Dynamic Interaction and Sentiment Analysis

Ryan:
Well, that’s good and bad, right? And, you know, obviously, with some of our other customers, we’ve worked on some of the prompting because, you know, that temperature can be a good gauge, right?

Like, if you turn it up too high, it could be a little too radical and offend somebody. And if you turn it down too low, then it's just, you know, so monotone that nobody likes it, right?

So you really gotta fine-tune that gauge a little bit to make sure it’s, you know, interesting enough that people aren’t jamming that zero button all day long on you, right?

David:
See, imagine a sentiment analysis—a real-time sentiment analysis—that adjusts that temperature on the fly.

You know, I’m reacting to a client in this way, and that’s not really coming off well, so maybe I need to dial it down a little bit and adjust my approach.

Imagine, from one prompt to the next, or from one turn in the conversation to the next, using all of the tools that we have today—we don’t have to invent anything new—I should be able to tell: is this conversation going south? And if it is, I need to adjust how I’m handling this conversation.

Ryan:
You know, it’s funny you say that because I don’t actually have to imagine that. We’re actually working on a project with another customer right now where the temperature does change based on the interaction.

You know, it’s not a call center or anything like that. It’s an interview robot or an interview chatbot. And so, if you start asking the wrong questions, then the person starts to get upset.

You know, the chatbot—the person—then starts getting frustrated the further off track you go.

So, you know, it’s definitely already here to do that kind of stuff. Lots of fun things you can do, for sure.

David:
And somebody is going to abstract that out, and it’ll become a common feature for future products.

Eventually, I imagine temperature will be something that is a very dynamic variable that is set and reset constantly.

Ryan:
Yeah, I’m not sure. Maybe you can trademark it—I don’t know. The world of IP is so hard to figure out today.

Anyway—

David:
I don’t deal with IP.

Ryan:
I hate dealing with IP because there are so many different licenses, and everyone’s using services and models, and you’re just like, "Well, how do I navigate this world?"

David:
You should build an LLM bot that helps you navigate that world.

Ryan:
Maybe.

User Perception and Product Development

Jackson:
I’m curious—with the market today and the public perception of AI, the fear, the excitement—when you go into product development or look at what comes next, how much does the perceived response of your users play into your decision-making process?

And is it really kind of this internal temperature check of how much you really want to tip the scale between AI and human interaction?

David:
I think, you know, it is one of the primary requirements that you have to define before you start working on a product.

We’re not trying to replace humans—we’re trying to enhance the abilities of our existing humans. We’re not trying to build a psychology bot. It’s important to clearly define your use case before you start developing anything.

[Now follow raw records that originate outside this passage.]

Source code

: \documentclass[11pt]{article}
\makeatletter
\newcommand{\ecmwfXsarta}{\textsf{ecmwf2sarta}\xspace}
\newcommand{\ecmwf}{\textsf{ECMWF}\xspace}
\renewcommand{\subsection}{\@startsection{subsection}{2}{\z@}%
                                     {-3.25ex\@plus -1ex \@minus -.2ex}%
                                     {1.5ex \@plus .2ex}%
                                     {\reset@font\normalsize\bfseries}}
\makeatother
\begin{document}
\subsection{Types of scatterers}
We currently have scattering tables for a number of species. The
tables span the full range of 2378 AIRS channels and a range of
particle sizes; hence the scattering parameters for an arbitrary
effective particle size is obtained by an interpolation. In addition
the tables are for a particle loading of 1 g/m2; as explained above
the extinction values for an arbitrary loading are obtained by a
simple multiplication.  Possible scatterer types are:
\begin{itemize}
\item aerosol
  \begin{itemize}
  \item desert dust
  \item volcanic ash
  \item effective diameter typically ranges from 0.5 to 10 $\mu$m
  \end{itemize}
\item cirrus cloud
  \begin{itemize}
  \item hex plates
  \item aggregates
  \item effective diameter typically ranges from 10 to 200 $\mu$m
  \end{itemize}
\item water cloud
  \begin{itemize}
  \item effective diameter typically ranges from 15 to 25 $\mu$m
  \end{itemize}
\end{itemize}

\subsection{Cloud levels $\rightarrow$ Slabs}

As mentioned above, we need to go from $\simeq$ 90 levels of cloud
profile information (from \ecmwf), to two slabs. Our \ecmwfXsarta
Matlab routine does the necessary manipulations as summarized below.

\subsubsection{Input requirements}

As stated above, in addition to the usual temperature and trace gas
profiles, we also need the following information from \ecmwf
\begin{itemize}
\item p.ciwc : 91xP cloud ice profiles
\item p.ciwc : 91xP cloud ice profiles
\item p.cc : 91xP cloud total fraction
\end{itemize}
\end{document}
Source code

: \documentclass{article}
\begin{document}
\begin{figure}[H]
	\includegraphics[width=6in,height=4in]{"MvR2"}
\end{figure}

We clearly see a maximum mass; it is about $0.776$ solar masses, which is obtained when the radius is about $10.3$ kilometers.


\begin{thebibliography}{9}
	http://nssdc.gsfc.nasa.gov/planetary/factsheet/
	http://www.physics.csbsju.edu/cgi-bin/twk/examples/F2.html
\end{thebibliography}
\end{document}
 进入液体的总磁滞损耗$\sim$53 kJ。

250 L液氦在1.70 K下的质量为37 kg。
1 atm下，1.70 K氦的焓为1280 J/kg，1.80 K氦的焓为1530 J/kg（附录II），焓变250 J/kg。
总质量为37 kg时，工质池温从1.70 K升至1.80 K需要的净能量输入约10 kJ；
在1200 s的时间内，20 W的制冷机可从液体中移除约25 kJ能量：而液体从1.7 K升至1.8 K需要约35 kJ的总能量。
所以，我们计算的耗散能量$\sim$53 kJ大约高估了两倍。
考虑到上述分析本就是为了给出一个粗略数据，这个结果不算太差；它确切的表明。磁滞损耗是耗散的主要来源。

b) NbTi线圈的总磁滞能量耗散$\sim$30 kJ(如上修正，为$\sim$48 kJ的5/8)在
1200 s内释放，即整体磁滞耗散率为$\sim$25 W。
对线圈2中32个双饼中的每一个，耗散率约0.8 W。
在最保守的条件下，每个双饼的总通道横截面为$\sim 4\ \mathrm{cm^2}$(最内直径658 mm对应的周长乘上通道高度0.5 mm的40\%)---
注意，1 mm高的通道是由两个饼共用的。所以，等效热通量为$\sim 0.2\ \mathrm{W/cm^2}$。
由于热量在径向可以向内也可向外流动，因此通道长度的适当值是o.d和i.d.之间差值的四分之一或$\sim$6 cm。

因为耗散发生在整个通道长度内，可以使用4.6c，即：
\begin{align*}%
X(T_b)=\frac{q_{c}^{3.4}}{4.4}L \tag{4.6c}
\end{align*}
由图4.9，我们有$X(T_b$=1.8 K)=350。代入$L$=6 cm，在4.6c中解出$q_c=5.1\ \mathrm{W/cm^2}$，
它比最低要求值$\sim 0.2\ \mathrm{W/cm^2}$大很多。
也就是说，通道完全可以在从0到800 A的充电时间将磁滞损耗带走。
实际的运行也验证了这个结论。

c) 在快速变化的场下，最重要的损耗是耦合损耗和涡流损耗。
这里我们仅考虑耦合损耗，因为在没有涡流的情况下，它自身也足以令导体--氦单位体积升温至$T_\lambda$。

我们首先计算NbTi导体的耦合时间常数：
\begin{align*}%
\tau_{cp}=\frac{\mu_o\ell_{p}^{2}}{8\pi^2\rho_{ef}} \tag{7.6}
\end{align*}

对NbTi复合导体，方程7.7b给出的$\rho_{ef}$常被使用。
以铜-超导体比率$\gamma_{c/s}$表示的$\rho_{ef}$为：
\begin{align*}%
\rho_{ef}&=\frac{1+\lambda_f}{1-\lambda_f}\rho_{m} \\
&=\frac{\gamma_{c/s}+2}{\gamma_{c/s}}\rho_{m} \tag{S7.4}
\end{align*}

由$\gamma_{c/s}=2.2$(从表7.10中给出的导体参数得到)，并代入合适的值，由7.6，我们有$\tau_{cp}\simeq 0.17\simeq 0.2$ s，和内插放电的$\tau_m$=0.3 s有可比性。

In fact, in my opinion, that’s part of the problem with many of the products on the market right now. Either they didn’t have a clearly defined use case, or in a lot of cases, there was no use case. They just threw a product out there so they could say they had a product, but it didn’t actually solve any problems.

And I think, as long as you have—well, I feel like we have an extremely clear use case. In fact, it is almost textbook.

So how we interact with callers—via text, via phone, via anything—becomes the next most important step. We have thought about what the existing pain points are and how we can use this technology to solve those pain points.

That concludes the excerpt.